* [Listed entries]
============================================================
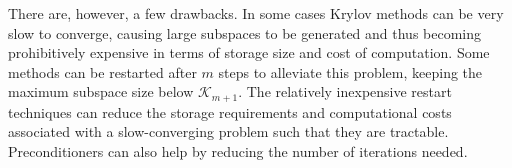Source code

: \documentclass[12pt]{article}
\newcommand{\ve}[1]{\ensuremath{\mathbf{#1}}}
\begin{document}
There are, however, a few drawbacks. In some cases Krylov methods can be very slow to converge, causing large subspaces to be generated and thus becoming prohibitively expensive in terms of storage size and cost of computation. Some methods can be restarted after $m$ steps %
to alleviate this problem, keeping the maximum subspace size below $\mathcal{K}_{m+1}$.  The relatively inexpensive restart techniques can reduce the storage requirements and computational costs associated with a slow-converging problem such that they are tractable. Preconditioners can also help by reducing the number of iterations needed. %

\end{document}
============================================================
* [Work required] Restate all the material verbatim; omit every picture.

* [Answer space]
Source code

: \documentclass[12pt]{article}
\newcommand{\ve}[1]{\ensuremath{\mathbf{#1}}}
\begin{document}
There are, however, a few drawbacks. In some cases Krylov methods can be very slow to converge, causing large subspaces to be generated and thus becoming prohibitively expensive in terms of storage size and cost of computation. Some methods can be restarted after $m$ steps %
to alleviate this problem, keeping the maximum subspace size below $\mathcal{K}_{m+1}$.  The relatively inexpensive restart techniques can reduce the storage requirements and computational costs associated with a slow-converging problem such that they are tractable. Preconditioners can also help by reducing the number of iterations needed. %

\end{document}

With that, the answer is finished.